Record extracts:
_ _ _ _ _ _ _
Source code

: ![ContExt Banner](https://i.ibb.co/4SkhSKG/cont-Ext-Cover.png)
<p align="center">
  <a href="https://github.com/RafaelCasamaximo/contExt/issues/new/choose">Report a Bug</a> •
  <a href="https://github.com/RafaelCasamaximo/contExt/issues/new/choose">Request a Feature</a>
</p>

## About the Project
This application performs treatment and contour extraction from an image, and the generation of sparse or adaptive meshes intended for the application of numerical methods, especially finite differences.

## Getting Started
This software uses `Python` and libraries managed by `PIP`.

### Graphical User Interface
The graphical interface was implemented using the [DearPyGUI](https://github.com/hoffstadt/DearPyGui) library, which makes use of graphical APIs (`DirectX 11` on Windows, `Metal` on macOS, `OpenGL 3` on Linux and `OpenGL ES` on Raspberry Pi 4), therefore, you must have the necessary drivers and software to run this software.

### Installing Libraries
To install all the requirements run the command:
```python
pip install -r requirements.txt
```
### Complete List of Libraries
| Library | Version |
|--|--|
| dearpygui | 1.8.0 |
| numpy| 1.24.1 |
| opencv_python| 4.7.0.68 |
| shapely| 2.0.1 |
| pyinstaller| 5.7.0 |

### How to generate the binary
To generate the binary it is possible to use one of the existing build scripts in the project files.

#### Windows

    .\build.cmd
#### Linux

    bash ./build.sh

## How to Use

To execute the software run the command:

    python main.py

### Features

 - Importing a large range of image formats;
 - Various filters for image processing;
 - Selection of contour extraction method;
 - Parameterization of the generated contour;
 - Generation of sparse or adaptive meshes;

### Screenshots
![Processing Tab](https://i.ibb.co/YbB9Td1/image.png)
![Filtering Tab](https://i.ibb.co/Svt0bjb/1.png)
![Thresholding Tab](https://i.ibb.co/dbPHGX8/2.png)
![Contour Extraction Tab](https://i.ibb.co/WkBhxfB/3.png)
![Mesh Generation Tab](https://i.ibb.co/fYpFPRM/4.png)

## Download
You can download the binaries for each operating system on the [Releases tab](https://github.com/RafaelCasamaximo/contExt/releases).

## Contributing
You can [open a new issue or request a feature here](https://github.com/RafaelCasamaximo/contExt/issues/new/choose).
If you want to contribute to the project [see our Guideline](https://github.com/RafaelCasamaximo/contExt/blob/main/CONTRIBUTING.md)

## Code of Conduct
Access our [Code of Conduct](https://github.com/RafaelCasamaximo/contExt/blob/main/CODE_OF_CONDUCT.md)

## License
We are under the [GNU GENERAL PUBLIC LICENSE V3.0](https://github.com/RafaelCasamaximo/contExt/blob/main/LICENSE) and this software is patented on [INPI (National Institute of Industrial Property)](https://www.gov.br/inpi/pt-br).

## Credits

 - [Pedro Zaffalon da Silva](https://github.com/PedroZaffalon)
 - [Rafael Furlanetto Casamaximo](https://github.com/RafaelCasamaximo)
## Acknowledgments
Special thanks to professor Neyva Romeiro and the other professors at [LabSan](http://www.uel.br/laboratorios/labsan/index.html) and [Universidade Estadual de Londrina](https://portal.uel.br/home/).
_ _ _ _ _ _ _
Exercise aim: Every record must be repeated precisely and in full.

Result of this exercise:
Source code

: ![ContExt Banner](https://i.ibb.co/4SkhSKG/cont-Ext-Cover.png)
<p align="center">
  <a href="https://github.com/RafaelCasamaximo/contExt/issues/new/choose">Report a Bug</a> •
  <a href="https://github.com/RafaelCasamaximo/contExt/issues/new/choose">Request a Feature</a>
</p>

## About the Project
This application performs treatment and contour extraction from an image, and the generation of sparse or adaptive meshes intended for the application of numerical methods, especially finite differences.

## Getting Started
This software uses `Python` and libraries managed by `PIP`.

### Graphical User Interface
The graphical interface was implemented using the [DearPyGUI](https://github.com/hoffstadt/DearPyGui) library, which makes use of graphical APIs (`DirectX 11` on Windows, `Metal` on macOS, `OpenGL 3` on Linux and `OpenGL ES` on Raspberry Pi 4), therefore, you must have the necessary drivers and software to run this software.

### Installing Libraries
To install all the requirements run the command:
```python
pip install -r requirements.txt
```
### Complete List of Libraries
| Library | Version |
|--|--|
| dearpygui | 1.8.0 |
| numpy| 1.24.1 |
| opencv_python| 4.7.0.68 |
| shapely| 2.0.1 |
| pyinstaller| 5.7.0 |

### How to generate the binary
To generate the binary it is possible to use one of the existing build scripts in the project files.

#### Windows

    .\build.cmd
#### Linux

    bash ./build.sh

## How to Use

To execute the software run the command:

    python main.py

### Features

 - Importing a large range of image formats;
 - Various filters for image processing;
 - Selection of contour extraction method;
 - Parameterization of the generated contour;
 - Generation of sparse or adaptive meshes;

### Screenshots
![Processing Tab](https://i.ibb.co/YbB9Td1/image.png)
![Filtering Tab](https://i.ibb.co/Svt0bjb/1.png)
![Thresholding Tab](https://i.ibb.co/dbPHGX8/2.png)
![Contour Extraction Tab](https://i.ibb.co/WkBhxfB/3.png)
![Mesh Generation Tab](https://i.ibb.co/fYpFPRM/4.png)

## Download
You can download the binaries for each operating system on the [Releases tab](https://github.com/RafaelCasamaximo/contExt/releases).

## Contributing
You can [open a new issue or request a feature here](https://github.com/RafaelCasamaximo/contExt/issues/new/choose).
If you want to contribute to the project [see our Guideline](https://github.com/RafaelCasamaximo/contExt/blob/main/CONTRIBUTING.md)

## Code of Conduct
Access our [Code of Conduct](https://github.com/RafaelCasamaximo/contExt/blob/main/CODE_OF_CONDUCT.md)

## License
We are under the [GNU GENERAL PUBLIC LICENSE V3.0](https://github.com/RafaelCasamaximo/contExt/blob/main/LICENSE) and this software is patented on [INPI (National Institute of Industrial Property)](https://www.gov.br/inpi/pt-br).

## Credits

 - [Pedro Zaffalon da Silva](https://github.com/PedroZaffalon)
 - [Rafael Furlanetto Casamaximo](https://github.com/RafaelCasamaximo)
## Acknowledgments
Special thanks to professor Neyva Romeiro and the other professors at [LabSan](http://www.uel.br/laboratorios/labsan/index.html) and [Universidade Estadual de Londrina](https://portal.uel.br/home/).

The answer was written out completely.